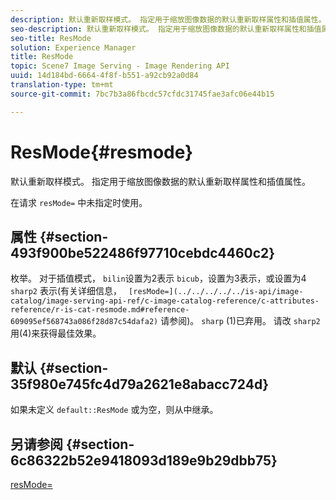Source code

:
 ```yaml
---
description: 默认重新取样模式。 指定用于缩放图像数据的默认重新取样属性和插值属性。
seo-description: 默认重新取样模式。 指定用于缩放图像数据的默认重新取样属性和插值属性。
seo-title: ResMode
solution: Experience Manager
title: ResMode
topic: Scene7 Image Serving - Image Rendering API
uuid: 14d184bd-6664-4f8f-b551-a92cb92a0d84
translation-type: tm+mt
source-git-commit: 7bc7b3a86fbcdc57cfdc31745fae3afc06e44b15

---
```



# ResMode{#resmode}

默认重新取样模式。 指定用于缩放图像数据的默认重新取样属性和插值属性。

在请求 `resMode=` 中未指定时使用。

## 属性 {#section-493f900be522486f97710cebdc4460c2}

枚举。 对于插值模式， `bilin`设置为2表示 `bicub`，设置为3表示，或设置为4 `sharp2` 表示(有关详细信息， ` [resMode=](../../../../../is-api/image-catalog/image-serving-api-ref/c-image-catalog-reference/c-attributes-reference/r-is-cat-resmode.md#reference-609095ef568743a086f28d87c54dafa2)` 请参阅)。 `sharp` (1)已弃用。 请改 `sharp2` 用(4)来获得最佳效果。

## 默认 {#section-35f980e745fc4d79a2621e8abacc724d}

如果未定义 `default::ResMode` 或为空，则从中继承。

## 另请参阅 {#section-6c86322b52e9418093d189e9b29dbb75}

[resMode=](../../../../../is-api/image-catalog/image-serving-api-ref/c-image-catalog-reference/c-attributes-reference/r-is-cat-resmode.md#reference-609095ef568743a086f28d87c54dafa2)

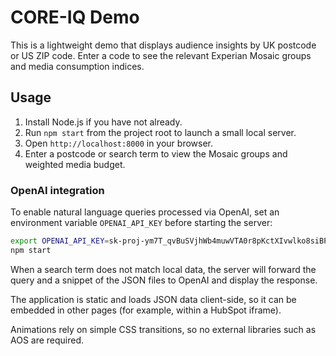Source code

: # CORE-IQ Demo

This is a lightweight demo that displays audience insights by UK postcode or US ZIP code. Enter a code to see the relevant Experian Mosaic groups and media consumption indices.

## Usage
1. Install Node.js if you have not already.
2. Run `npm start` from the project root to launch a small local server.
3. Open `http://localhost:8000` in your browser.
4. Enter a postcode or search term to view the Mosaic groups and weighted media budget.

### OpenAI integration
To enable natural language queries processed via OpenAI, set an environment variable `OPENAI_API_KEY` before starting the server:

```bash
export OPENAI_API_KEY=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
npm start
```

When a search term does not match local data, the server will forward the query and a snippet of the JSON files to OpenAI and display the response.

The application is static and loads JSON data client-side, so it can be embedded in other pages (for example, within a HubSpot iframe).

Animations rely on simple CSS transitions, so no external libraries such as AOS are required.
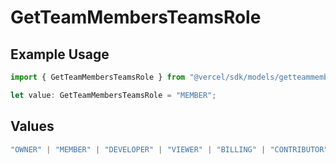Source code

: # GetTeamMembersTeamsRole

## Example Usage

```typescript
import { GetTeamMembersTeamsRole } from "@vercel/sdk/models/getteammembersop.js";

let value: GetTeamMembersTeamsRole = "MEMBER";
```

## Values

```typescript
"OWNER" | "MEMBER" | "DEVELOPER" | "VIEWER" | "BILLING" | "CONTRIBUTOR" | "SECURITY"
```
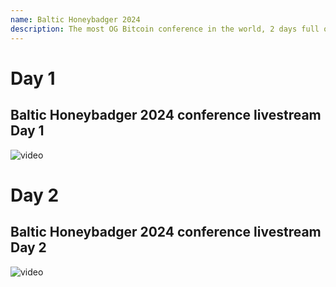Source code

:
 ```yaml
---
name: Baltic Honeybadger 2024
description: The most OG Bitcoin conference in the world, 2 days full of high-quality Bitcoin-only content delivered by the top industry players. We discuss the most important, popular, and controversial topics in Bitcoin
---
```


# Day 1

## Baltic Honeybadger 2024 conference livestream Day 1

![video](https://youtu.be/V48aU2UUV68)

# Day 2

## Baltic Honeybadger 2024 conference livestream Day 2

![video](https://youtu.be/tgQHBN2PtMo)
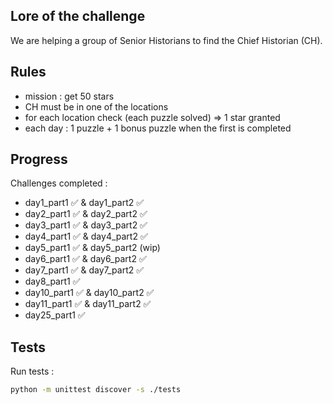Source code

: ## Lore of the challenge

We are helping a group of Senior Historians to find the Chief Historian (CH).

## Rules
- mission : get 50 stars
- CH must be in one of the locations
- for each location check (each puzzle solved) => 1 star granted
- each day : 1 puzzle + 1 bonus puzzle when the first is completed

## Progress

Challenges completed :
- day1_part1 ✅ & day1_part2 ✅
- day2_part1 ✅ & day2_part2 ✅
- day3_part1 ✅ & day3_part2 ✅
- day4_part1 ✅ & day4_part2 ✅
- day5_part1 ✅ & day5_part2 (wip)
- day6_part1 ✅ & day6_part2 ✅
- day7_part1 ✅ & day7_part2 ✅
- day8_part1 ✅
- day10_part1 ✅ & day10_part2 ✅
- day11_part1 ✅ & day11_part2 ✅
- day25_part1 ✅

## Tests

Run tests :
```sh
python -m unittest discover -s ./tests
```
§ §
PROBLEM TO SOLVE: Wherever the word "https" appears in a line of the records, count that line. Say how many there are, with no other words.

RESPONSE: 2